If a line in the entries contains the string "overlay", include that line in your answer.

Extracted records Block Start

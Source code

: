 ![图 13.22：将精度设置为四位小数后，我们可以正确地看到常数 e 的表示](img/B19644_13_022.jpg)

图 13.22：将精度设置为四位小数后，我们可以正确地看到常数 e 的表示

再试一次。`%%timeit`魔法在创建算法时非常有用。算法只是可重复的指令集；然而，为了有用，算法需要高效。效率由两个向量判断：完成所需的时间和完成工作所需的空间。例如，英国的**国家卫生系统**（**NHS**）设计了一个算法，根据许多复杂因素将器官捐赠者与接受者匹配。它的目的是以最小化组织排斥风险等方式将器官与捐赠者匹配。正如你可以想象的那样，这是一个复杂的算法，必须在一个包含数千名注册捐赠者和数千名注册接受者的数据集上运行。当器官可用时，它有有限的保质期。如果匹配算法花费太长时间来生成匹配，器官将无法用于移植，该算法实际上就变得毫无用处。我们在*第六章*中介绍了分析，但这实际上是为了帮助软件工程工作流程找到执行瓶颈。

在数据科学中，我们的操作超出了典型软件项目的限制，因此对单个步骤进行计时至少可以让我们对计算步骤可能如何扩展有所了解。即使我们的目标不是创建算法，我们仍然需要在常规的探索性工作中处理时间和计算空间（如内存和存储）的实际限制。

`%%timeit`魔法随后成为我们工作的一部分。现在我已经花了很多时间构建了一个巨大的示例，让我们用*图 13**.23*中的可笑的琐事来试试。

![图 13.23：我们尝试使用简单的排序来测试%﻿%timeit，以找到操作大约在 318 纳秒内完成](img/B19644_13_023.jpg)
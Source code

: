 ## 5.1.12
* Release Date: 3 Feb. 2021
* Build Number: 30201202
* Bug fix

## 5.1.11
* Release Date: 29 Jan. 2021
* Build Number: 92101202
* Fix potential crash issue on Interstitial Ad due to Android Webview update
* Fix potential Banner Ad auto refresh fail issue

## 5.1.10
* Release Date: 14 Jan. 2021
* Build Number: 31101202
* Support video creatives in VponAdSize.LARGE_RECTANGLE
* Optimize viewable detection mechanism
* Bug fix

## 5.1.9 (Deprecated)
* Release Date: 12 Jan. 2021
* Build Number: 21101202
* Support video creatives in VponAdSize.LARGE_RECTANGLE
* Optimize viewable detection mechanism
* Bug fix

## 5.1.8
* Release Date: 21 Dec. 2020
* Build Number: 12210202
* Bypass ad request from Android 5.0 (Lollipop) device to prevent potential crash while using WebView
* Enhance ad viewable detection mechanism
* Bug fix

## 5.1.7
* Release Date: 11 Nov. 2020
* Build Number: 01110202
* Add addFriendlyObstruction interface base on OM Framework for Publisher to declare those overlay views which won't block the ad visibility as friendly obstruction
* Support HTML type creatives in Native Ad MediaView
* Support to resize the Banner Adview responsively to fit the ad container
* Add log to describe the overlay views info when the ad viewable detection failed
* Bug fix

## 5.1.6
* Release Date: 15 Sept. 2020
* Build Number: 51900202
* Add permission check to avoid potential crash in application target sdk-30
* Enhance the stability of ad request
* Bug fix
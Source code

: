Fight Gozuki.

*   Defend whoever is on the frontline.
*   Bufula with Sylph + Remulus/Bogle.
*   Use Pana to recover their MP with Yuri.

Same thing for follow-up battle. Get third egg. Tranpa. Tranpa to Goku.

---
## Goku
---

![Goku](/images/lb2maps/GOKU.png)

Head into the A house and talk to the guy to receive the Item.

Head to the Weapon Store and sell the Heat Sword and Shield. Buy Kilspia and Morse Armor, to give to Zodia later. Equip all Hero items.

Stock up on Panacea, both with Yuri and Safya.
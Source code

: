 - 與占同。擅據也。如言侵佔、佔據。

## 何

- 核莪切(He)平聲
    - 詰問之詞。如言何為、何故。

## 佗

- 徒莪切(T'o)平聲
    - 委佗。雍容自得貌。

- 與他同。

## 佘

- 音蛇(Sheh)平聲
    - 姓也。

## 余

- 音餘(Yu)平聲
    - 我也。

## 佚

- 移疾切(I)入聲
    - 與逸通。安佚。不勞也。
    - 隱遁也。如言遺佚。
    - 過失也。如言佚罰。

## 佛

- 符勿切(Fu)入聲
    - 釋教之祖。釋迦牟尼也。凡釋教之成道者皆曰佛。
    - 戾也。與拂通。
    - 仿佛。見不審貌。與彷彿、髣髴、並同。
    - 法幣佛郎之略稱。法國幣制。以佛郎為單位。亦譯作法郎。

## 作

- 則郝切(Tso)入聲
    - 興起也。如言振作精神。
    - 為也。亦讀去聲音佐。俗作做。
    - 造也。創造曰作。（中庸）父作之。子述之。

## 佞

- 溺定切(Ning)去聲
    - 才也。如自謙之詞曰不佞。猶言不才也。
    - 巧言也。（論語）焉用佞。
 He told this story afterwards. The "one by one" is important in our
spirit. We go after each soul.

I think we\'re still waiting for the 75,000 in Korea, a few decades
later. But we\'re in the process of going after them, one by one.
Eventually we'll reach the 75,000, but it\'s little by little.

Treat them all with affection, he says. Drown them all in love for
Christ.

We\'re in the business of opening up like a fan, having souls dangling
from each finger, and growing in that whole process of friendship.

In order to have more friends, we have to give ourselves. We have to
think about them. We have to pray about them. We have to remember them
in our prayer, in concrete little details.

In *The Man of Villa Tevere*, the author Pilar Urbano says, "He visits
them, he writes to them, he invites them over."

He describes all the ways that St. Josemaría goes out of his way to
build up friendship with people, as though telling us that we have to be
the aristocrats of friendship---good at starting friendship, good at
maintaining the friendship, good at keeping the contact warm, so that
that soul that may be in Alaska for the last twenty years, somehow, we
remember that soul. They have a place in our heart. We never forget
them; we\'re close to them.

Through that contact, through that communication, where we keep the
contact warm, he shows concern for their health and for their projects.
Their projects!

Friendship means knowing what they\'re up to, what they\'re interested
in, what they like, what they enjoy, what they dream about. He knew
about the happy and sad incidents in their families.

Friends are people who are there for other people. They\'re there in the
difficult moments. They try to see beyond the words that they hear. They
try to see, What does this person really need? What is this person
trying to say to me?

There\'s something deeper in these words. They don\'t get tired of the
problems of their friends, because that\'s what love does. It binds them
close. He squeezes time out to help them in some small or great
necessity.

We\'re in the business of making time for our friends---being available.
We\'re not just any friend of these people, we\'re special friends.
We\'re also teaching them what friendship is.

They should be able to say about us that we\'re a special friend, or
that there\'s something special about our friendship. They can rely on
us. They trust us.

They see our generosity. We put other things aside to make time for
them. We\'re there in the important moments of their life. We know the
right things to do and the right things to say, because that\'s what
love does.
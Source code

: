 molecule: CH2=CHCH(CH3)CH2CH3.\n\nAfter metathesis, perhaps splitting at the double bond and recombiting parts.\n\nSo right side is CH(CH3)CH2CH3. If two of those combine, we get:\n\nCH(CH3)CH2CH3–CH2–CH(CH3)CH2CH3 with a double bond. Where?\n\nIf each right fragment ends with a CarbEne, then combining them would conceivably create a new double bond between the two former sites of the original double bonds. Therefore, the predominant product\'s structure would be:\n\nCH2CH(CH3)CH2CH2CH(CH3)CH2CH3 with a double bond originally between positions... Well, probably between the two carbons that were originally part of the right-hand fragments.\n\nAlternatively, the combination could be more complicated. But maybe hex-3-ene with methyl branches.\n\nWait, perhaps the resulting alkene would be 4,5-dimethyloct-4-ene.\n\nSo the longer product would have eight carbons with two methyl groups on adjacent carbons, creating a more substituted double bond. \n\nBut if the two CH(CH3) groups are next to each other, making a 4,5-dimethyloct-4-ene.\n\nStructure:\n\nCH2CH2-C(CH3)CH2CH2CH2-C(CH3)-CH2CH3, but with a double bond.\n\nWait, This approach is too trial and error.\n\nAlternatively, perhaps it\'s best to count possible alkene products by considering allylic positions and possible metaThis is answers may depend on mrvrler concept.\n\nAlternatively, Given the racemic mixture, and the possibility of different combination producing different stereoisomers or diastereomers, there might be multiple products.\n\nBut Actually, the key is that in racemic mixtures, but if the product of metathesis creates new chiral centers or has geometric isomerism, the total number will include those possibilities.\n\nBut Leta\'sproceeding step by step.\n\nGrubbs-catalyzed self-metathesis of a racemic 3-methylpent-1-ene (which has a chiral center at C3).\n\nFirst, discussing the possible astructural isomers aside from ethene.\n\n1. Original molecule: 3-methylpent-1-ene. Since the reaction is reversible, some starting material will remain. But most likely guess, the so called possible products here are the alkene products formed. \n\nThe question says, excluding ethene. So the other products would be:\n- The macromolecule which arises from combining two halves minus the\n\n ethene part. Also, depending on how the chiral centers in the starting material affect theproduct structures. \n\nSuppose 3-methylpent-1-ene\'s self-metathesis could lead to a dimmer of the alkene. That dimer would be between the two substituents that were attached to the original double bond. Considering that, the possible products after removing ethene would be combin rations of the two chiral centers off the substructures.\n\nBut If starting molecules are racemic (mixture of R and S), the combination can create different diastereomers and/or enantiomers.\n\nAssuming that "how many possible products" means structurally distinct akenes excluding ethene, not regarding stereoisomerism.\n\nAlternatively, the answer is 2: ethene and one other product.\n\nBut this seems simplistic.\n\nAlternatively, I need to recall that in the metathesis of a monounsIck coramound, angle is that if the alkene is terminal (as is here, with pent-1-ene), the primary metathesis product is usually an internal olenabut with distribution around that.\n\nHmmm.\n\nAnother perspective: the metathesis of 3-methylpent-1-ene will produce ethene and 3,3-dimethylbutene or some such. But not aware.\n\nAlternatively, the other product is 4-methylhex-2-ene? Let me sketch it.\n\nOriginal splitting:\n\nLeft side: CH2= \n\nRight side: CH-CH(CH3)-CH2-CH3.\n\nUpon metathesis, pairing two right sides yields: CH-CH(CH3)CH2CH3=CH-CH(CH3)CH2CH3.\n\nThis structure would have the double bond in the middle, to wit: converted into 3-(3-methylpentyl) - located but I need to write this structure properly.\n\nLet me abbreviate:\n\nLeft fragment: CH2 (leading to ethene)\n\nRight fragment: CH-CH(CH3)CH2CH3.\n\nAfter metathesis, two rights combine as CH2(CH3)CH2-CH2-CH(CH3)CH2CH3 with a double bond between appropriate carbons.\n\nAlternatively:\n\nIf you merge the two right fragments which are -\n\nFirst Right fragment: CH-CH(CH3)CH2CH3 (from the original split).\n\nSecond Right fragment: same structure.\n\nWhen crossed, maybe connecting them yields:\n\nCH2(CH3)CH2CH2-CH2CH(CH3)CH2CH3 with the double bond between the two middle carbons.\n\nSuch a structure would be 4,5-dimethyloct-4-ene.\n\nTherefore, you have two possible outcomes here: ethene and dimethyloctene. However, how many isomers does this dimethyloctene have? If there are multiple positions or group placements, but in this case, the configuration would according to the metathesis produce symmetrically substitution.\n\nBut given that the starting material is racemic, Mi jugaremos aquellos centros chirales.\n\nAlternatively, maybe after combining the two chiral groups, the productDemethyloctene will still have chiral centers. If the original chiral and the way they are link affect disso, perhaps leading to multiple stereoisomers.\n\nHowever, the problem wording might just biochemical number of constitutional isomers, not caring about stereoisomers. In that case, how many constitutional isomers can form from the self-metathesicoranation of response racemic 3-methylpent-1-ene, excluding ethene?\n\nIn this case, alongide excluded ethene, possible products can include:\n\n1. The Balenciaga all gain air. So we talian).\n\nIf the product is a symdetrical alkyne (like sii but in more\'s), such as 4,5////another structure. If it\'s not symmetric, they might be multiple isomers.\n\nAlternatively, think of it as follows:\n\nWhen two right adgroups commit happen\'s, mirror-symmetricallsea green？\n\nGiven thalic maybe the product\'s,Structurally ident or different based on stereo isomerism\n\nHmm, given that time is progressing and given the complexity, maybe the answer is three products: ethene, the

Extracted records Block End

## Response below
* Add addFriendlyObstruction interface base on OM Framework for Publisher to declare those overlay views which won't block the ad visibility as friendly obstruction
* Add log to describe the overlay views info when the ad viewable detection failed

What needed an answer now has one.